* [Problem description]: What is the number of lines below that contain the word "consisten"? Respond with that number alone.

* [Material for the task]:

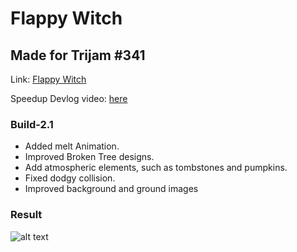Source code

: # Flappy Witch
## Made for Trijam \#341

Link: [Flappy Witch](https://stealthness.itch.io/flappy-witch-trijam-341 "Flappy Witch")

Speedup Devlog video: [here](https://youtu.be/PzcnRLqC8_E)

### Build-2.1

+ Added melt Animation.
+ Improved Broken Tree designs.
+ Add atmospheric elements, such as tombstones and pumpkins.
+ Fixed dodgy collision. 
+ Improved background and ground images

### Result

![alt text](https://img.itch.zone/aW1hZ2UvMzk1MDI3OC8yMzcyNTMwMS5wbmc=/347x500/jfjr9b.png)

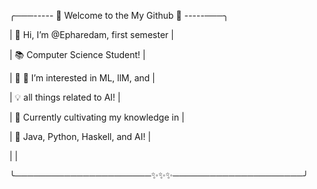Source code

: 
╭───----- 🌟 Welcome to the My Github 🌟 -----───╮

|     👋 Hi, I’m @Epharedam, first semester      |

|      📚 Computer Science Student!              |

|    🌟 👀 I’m interested in ML, llM, and        |

|        💡 all things related to AI!            |

|    🌱 Currently cultivating my knowledge in    |

|      🌟 Java, Python, Haskell, and AI!         |

|                                                |

╰──────────────────────✨✨✨─────────────────────╯
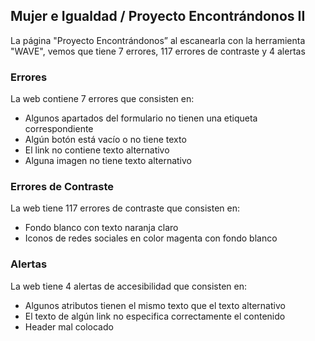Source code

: ## Mujer e Igualdad / Proyecto Encontrándonos II

La página "Proyecto Encontrándonos” al escanearla con la herramienta "WAVE", vemos que tiene 7 errores, 117 errores de contraste y 4 alertas

### Errores
La web contiene 7 errores que consisten en:
 * Algunos apartados del formulario no tienen una etiqueta correspondiente
 * Algún botón está vacío o no tiene texto
 * El link no contiene texto alternativo
 * Alguna imagen no tiene texto alternativo

### Errores de Contraste
La web tiene 117 errores de contraste que consisten en:
* Fondo blanco con texto naranja claro
* Iconos de redes sociales en color magenta con fondo blanco

### Alertas
La web tiene 4 alertas de accesibilidad que consisten en:
* Algunos atributos tienen el mismo texto que el texto alternativo
* El texto de algún link no especifica correctamente el contenido
* Header mal colocado
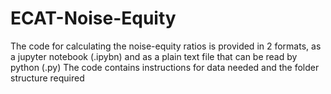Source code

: # ECAT-Noise-Equity

The code for calculating the noise-equity ratios is provided in 2 formats, as a jupyter notebook (.ipybn) and as a plain text file that can be read by python (.py)
The code contains instructions for data needed and the folder structure required
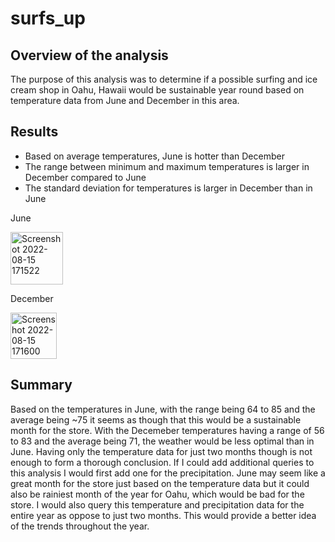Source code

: # surfs_up

## Overview of the analysis
The purpose of this analysis was to determine if a possible surfing and ice cream shop in Oahu, Hawaii would be sustainable year round based on temperature data from June and December in this area.

## Results
- Based on average temperatures, June is hotter than December
- The range between minimum and maximum temperatures is larger in December compared to June
- The standard deviation for temperatures is larger in December than in June

June

<img width="84" alt="Screenshot 2022-08-15 171522" src="https://user-images.githubusercontent.com/102050273/184719963-f5a724bf-e339-4e79-a984-e027339b900e.png">

December

<img width="74" alt="Screenshot 2022-08-15 171600" src="https://user-images.githubusercontent.com/102050273/184719984-ca18eae6-72ed-4c05-b480-89f4602b68e2.png">

## Summary
Based on the temperatures in June, with the range being 64 to 85 and the average being ~75 it seems as though that this would be a sustainable month for the store. With the Decemeber temperatures having a range of 56 to 83 and the average being 71, the weather would be less optimal than in June. Having only the temperature data for just two months though is not enough to form a thorough conclusion. If I could add additional queries to this analysis I would first add one for the precipitation. June may seem like a great month for the store just based on the temperature data but it could also be rainiest month of the year for Oahu, which would be bad for the store. I would also query this temperature and precipitation data for the entire year as oppose to just two months. This would provide a better idea of the trends throughout the year. 
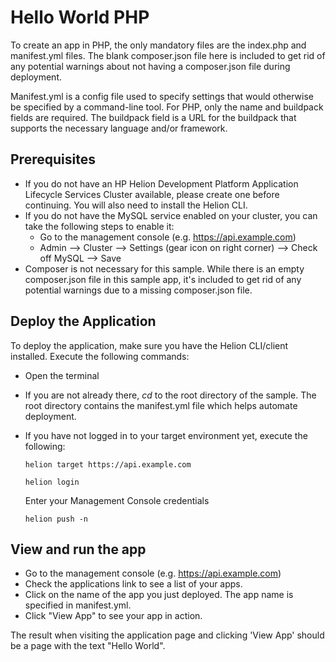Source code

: # Hello World PHP

To create an app in PHP, the only mandatory files are the index.php
and manifest.yml files. The blank composer.json file here is included to get rid 
of any potential warnings about not having a composer.json file during deployment.

Manifest.yml is a config file used to specify settings that would otherwise be
specified by a command-line tool. For PHP, only the name and buildpack fields are
required. The buildpack field is a URL for the buildpack that supports the 
necessary language and/or framework.

## Prerequisites
- If you do not have an HP Helion Development Platform Application Lifecycle 
  Services Cluster available, please create one before continuing. You will also
  need to install the Helion CLI. 
- If you do not have the MySQL service enabled on your cluster, you can take the
  following steps to enable it:
    - Go to the management console (e.g. https://api.example.com)
    - Admin --> Cluster --> Settings (gear icon on right corner) --> Check off 
      MySQL --> Save
- Composer is not necessary for this sample. While there is an empty composer.json
  file in this sample app, it's included to get rid of any potential warnings
  due to a missing composer.json file.
    
## Deploy the Application

To deploy the application, make sure you have the Helion CLI/client installed. 
Execute the following commands:

- Open the terminal
- If you are not already there, *cd* to the root directory of the sample. The root directory contains the manifest.yml file which helps automate deployment. 
- If you have not logged in to your target environment yet, execute the following:

    `helion target https://api.example.com`
    
    `helion login`
    
    Enter your Management Console credentials
    
    `helion push -n`

## View and run the app
- Go to the management console (e.g. https://api.example.com)
- Check the applications link to see a list of your apps.
- Click on the name of the app you just deployed. The app name is specified in manifest.yml.
- Click "View App" to see your app in action.

The result when visiting the application page and clicking 'View App' should be
a page with the text "Hello World".

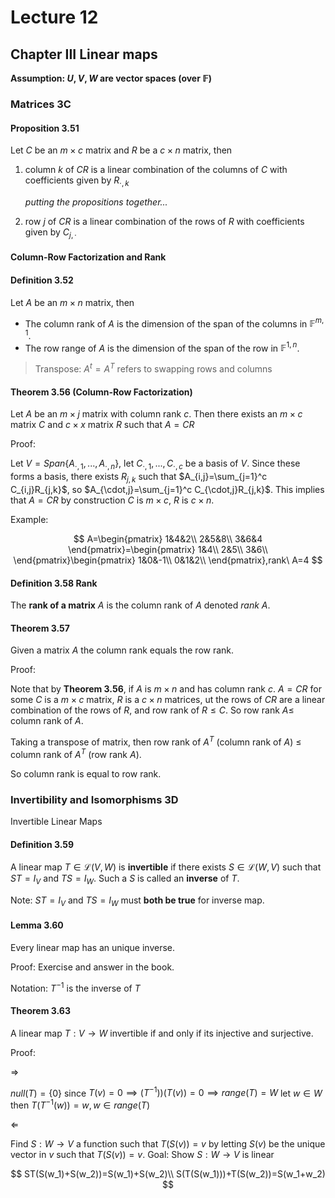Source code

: # Lecture 12

## Chapter III Linear maps

**Assumption: $U,V,W$ are vector spaces (over $\mathbb{F}$)**

### Matrices 3C

#### Proposition 3.51

Let $C$ be an $m\times c$ matrix and $R$ be a $c\times n$ matrix, then 

1. column $k$ of $CR$ is a linear combination of the columns of $C$ with coefficients given by $R_{\cdot,k}$

    *putting the propositions together...*

2. row $j$ of $CR$ is a linear combination of the rows of $R$ with coefficients given by $C_{j,\cdot}$

#### Column-Row Factorization and Rank

#### Definition 3.52

Let $A$ be an $m \times n$ matrix, then

* The column rank of $A$ is the dimension of the span of the columns in $\mathbb{F}^{m,1}$.
* The row range of $A$ is the dimension of the span of the row in $\mathbb{F}^{1,n}$.

> Transpose: $A^t=A^T$ refers to swapping rows and columns

#### Theorem 3.56 (Column-Row Factorization)

Let $A$ be an $m\times j$ matrix with column rank $c$. Then there exists an $m\times c$ matrix $C$ and $c\times x$ matrix $R$ such that $A=CR$

Proof: 

Let $V=Span\{A_{\cdot,1},...,A_{\cdot,n}\}$, let $C_{\cdot, 1},...,C_{\cdot, c}$ be a basis of $V$. Since these forms a basis, there exists $R_{j,k}$ such that $A_{i,j}=\sum_{j=1}^c C_{i,j}R_{j,k}$, so $A_{\cdot,j}=\sum_{j=1}^c C_{\cdot,j}R_{j,k}$. This implies that $A=CR$ by construction $C$ is $m\times c$, $R$ is $c\times n$.

Example:

$$
A=\begin{pmatrix}
    1&4&2\\
    2&5&8\\
    3&6&4
\end{pmatrix}=\begin{pmatrix}
    1&4\\
    2&5\\
    3&6\\
\end{pmatrix}\begin{pmatrix}
    1&0&-1\\
    0&1&2\\
\end{pmatrix},rank\ A=4
$$

#### Definition 3.58 Rank

The **rank of a matrix** $A$ is the column rank of $A$ denoted $rank\ A$.

#### Theorem 3.57

Given a matrix $A$ the column rank equals the row rank.

Proof:

Note that by **Theorem 3.56**, if $A$ is $m\times n$ and has column rank $c$. $A=CR$ for some $C$ is a $m\times c$ matrix, $R$ is a $c\times n$ matrices, ut the rows of $CR$ are a linear combination of the rows of $R$, and row rank of $R\leq C$. So row rank $A\leq$ column rank of $A$.

Taking a transpose of matrix, then row rank of $A^T$ (column rank of $A$) $\leq$ column rank of $A^T$ (row rank $A$).

So column rank is equal to row rank.

### Invertibility and Isomorphisms 3D

Invertible Linear Maps

#### Definition 3.59

A linear map $T\in\mathscr{L}(V,W)$ is **invertible** if there exists $S\in \mathscr{L}(W,V)$ such that $ST=I_V$ and $TS=I_W$. Such a $S$ is called an **inverse** of $T$.

Note: $ST=I_V$ and $TS=I_W$ must **both be true** for inverse map.

#### Lemma 3.60

Every linear map has an unique inverse.

Proof: Exercise and answer in the book.

Notation: $T^{-1}$ is the inverse of $T$

#### Theorem 3.63

A linear map $T:V\to W$ invertible if and only if its injective and surjective.

Proof:

$\Rightarrow$

$null(T)=\{0\}$ since $T(v)=0\implies (T^{-1}))(T(v))=0\implies range (T)=W$ let $w\in W$ then $T(T^{-1}(w))=w,w\in range (T)$

$\Leftarrow$

Find $S:W\to V$ a function such that $T(S(v))=v$ by letting $S(v)$ be the unique vector in $v$ such that $T(S(v))=v$. Goal: Show $S:W\to V$ is linear

$$
ST(S(w_1)+S(w_2))=S(w_1)+S(w_2)\\
S(T(S(w_1)))+T(S(w_2))=S(w_1+w_2)
$$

* [Completed exercise]: 3